Write only the number of lines below in which "Excel" occurs.

Data for the task:

▶

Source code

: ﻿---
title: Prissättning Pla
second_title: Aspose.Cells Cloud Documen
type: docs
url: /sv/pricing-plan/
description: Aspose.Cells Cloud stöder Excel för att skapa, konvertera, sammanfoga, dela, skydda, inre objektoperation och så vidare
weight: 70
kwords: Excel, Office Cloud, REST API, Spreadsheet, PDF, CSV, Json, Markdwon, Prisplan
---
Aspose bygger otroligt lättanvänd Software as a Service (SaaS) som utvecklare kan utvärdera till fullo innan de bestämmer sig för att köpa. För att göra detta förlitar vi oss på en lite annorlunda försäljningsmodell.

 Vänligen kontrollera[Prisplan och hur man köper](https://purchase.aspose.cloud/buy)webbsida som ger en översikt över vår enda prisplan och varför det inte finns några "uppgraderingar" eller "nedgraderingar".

◀

Written solution:
2